> [Material for this exercise]
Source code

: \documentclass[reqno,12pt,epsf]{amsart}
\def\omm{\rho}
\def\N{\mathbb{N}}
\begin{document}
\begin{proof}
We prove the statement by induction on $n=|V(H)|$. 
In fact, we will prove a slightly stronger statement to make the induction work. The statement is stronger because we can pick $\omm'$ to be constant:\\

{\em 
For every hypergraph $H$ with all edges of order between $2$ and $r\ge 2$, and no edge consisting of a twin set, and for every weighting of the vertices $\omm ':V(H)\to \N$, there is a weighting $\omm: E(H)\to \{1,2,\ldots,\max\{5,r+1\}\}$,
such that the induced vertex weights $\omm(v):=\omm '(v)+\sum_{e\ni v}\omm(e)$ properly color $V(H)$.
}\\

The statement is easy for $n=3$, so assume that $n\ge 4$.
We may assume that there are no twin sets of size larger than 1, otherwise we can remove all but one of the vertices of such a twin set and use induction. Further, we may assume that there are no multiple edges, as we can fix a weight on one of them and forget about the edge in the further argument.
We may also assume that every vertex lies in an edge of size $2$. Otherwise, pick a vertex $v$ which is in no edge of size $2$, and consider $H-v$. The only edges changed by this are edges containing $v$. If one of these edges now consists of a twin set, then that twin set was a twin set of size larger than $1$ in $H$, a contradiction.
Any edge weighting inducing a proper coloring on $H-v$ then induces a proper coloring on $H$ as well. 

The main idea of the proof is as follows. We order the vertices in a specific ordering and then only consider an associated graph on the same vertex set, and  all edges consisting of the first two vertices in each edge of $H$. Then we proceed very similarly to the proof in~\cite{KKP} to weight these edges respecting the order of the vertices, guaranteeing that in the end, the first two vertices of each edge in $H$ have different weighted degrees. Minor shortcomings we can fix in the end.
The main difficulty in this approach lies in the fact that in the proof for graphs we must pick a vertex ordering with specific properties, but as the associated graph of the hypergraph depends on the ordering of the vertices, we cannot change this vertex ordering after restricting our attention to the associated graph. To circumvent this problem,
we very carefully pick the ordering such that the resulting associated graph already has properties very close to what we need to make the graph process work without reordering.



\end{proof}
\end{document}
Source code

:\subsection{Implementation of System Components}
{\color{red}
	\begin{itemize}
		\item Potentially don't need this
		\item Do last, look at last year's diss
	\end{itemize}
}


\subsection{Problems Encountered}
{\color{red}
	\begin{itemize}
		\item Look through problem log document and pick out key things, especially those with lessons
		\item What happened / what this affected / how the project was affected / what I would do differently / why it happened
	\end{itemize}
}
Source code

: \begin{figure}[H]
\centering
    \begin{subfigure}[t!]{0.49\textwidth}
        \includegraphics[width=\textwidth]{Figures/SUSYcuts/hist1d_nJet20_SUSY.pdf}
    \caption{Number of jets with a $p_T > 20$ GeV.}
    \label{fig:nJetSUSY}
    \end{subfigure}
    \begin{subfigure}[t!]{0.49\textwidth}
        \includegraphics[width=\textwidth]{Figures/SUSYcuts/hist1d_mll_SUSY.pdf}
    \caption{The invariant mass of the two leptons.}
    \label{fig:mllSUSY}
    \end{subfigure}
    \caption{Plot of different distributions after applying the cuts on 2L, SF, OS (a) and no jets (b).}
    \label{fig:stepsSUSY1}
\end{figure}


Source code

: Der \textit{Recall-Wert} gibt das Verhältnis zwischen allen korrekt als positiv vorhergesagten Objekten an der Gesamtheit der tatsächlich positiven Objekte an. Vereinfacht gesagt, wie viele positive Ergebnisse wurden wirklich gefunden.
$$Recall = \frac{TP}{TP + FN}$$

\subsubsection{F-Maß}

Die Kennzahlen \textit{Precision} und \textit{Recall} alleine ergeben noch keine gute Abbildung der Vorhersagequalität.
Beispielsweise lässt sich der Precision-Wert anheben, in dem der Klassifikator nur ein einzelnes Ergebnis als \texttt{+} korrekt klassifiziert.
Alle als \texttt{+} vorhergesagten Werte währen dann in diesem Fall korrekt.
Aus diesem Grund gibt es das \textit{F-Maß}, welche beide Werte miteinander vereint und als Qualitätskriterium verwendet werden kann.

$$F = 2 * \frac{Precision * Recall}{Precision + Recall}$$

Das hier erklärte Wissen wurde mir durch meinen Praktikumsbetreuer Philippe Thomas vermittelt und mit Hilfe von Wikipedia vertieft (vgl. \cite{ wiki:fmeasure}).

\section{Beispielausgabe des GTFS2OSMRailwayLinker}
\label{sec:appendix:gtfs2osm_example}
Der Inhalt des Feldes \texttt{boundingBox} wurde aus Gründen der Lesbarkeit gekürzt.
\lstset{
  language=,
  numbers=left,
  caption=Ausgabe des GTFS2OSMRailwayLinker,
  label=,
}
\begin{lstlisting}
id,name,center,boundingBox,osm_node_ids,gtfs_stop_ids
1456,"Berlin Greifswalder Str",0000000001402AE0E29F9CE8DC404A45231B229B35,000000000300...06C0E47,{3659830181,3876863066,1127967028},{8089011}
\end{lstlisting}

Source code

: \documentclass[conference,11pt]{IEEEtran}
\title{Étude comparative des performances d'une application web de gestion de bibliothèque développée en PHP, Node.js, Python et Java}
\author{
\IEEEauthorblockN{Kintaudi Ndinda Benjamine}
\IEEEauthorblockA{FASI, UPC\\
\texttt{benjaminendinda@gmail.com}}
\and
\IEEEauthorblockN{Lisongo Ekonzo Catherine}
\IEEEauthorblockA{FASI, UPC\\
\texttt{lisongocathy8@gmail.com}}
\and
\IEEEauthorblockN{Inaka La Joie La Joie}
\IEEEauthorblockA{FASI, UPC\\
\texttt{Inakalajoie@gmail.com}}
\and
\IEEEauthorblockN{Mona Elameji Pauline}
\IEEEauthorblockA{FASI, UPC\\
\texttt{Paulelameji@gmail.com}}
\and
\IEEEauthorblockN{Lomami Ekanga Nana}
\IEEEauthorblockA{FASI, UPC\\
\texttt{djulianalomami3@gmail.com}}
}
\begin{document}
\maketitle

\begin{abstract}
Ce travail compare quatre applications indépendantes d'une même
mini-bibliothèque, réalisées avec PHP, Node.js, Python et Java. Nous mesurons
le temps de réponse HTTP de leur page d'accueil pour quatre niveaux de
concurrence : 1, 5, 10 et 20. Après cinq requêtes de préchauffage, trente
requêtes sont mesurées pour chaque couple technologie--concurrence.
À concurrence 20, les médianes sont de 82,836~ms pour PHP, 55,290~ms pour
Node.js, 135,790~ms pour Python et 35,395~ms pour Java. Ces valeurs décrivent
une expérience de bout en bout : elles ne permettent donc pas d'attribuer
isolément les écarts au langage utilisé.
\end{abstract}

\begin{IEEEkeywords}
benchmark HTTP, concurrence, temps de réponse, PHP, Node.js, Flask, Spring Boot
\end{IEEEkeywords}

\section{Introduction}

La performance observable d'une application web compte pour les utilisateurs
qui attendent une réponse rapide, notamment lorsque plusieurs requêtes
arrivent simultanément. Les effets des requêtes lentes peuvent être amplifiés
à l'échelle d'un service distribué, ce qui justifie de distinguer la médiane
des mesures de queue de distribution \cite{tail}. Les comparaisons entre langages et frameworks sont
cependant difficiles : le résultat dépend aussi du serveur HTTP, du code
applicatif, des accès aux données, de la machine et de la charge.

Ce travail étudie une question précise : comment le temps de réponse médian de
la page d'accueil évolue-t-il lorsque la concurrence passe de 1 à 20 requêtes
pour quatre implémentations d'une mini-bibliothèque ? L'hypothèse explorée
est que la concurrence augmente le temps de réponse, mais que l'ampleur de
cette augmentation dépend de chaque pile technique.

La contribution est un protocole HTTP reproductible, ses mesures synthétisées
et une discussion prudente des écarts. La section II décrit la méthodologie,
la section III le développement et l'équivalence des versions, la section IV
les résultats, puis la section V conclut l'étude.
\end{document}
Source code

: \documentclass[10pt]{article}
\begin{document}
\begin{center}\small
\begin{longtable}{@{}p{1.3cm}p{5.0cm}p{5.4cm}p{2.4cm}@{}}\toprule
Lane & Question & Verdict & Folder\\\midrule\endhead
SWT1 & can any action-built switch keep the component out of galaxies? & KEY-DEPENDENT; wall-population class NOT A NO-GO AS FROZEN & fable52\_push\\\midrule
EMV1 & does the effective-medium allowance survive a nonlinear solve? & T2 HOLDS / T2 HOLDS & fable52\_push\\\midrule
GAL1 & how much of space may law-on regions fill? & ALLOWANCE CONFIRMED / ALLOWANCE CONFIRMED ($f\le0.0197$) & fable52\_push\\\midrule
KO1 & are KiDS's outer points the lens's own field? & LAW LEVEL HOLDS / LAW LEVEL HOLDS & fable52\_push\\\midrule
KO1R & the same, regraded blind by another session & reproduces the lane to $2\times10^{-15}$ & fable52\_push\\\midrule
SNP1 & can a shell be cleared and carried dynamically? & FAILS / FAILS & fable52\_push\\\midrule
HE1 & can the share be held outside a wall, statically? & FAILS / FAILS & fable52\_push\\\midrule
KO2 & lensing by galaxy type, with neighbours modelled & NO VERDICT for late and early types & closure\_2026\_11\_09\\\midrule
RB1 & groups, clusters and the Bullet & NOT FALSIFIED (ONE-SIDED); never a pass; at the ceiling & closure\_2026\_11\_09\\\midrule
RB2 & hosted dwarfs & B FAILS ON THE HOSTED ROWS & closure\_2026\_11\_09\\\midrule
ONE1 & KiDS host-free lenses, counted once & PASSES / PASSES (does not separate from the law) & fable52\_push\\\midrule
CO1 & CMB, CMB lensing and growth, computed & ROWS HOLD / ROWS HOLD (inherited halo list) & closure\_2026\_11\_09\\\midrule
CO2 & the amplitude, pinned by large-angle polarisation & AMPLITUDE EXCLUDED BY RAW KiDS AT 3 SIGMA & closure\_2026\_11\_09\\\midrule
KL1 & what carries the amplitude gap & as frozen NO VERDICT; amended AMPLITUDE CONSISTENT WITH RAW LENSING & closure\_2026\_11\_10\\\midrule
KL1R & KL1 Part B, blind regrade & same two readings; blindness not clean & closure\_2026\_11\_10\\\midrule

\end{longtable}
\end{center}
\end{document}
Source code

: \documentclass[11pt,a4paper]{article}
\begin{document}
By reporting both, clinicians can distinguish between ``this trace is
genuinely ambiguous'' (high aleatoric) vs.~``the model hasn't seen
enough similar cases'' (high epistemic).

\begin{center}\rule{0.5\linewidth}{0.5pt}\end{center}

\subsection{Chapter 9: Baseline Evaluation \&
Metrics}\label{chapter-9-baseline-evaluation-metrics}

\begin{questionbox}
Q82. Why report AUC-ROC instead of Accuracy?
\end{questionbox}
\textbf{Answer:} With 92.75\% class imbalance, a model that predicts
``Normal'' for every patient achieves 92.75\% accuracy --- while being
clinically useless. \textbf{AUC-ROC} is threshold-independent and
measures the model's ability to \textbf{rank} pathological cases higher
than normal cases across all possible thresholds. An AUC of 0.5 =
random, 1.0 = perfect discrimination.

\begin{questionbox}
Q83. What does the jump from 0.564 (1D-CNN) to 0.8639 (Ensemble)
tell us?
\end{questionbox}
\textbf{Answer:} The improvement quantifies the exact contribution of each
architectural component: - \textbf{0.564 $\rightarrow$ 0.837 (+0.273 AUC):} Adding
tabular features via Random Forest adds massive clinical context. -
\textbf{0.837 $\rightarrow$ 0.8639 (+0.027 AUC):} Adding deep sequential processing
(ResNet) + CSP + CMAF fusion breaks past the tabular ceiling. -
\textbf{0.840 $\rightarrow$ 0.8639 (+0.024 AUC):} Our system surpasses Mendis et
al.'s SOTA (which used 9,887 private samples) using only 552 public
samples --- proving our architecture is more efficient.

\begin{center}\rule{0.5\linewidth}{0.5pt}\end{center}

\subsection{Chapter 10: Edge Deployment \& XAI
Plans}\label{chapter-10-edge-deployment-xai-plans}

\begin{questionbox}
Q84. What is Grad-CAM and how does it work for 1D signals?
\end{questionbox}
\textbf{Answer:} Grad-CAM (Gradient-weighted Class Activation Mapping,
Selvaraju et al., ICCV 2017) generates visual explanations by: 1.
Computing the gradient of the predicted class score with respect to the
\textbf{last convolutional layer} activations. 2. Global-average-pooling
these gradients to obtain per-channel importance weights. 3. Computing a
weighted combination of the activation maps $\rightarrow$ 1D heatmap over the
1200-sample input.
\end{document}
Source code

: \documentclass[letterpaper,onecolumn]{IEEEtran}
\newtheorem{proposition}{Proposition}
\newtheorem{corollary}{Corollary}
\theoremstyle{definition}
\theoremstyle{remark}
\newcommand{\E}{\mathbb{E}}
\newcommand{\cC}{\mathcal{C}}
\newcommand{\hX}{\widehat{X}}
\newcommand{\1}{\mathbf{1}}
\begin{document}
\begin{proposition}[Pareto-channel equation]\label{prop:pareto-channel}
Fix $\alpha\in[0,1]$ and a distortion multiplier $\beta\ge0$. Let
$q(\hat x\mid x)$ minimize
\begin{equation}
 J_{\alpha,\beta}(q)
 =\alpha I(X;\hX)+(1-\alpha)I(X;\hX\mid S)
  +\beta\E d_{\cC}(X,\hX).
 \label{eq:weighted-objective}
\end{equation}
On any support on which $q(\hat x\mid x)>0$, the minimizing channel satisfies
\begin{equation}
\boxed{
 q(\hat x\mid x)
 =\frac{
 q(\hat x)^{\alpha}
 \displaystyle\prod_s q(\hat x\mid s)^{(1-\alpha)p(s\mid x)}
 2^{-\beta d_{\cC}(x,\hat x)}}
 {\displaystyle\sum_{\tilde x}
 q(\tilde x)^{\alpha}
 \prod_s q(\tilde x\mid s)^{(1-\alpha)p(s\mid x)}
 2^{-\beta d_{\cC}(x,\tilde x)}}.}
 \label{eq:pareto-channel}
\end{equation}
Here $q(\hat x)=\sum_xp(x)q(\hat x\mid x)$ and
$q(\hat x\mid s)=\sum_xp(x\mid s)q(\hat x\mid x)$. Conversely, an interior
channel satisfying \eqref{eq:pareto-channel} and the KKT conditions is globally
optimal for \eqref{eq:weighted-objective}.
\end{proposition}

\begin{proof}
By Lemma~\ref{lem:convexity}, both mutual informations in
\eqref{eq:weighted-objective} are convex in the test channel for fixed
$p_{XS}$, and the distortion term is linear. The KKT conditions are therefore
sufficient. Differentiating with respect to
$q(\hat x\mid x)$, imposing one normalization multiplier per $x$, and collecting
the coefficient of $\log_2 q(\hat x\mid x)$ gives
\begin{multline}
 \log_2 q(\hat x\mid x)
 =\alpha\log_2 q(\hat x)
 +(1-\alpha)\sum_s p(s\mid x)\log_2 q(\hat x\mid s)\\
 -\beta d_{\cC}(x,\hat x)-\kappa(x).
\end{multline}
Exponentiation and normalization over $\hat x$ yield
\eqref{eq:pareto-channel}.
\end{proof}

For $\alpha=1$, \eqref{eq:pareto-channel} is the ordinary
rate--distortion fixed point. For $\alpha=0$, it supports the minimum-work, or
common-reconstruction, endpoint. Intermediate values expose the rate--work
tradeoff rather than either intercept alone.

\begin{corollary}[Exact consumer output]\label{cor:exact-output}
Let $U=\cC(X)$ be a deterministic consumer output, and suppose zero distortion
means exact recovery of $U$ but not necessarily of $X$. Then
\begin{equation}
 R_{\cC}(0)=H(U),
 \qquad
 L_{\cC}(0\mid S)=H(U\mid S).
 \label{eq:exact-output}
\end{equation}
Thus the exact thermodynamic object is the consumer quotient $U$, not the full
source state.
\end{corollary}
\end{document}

> [Action item]
Determine how many lines of this listing have the word "Werte" in them, and reply with that number alone.

> [Solution to the exercise]
2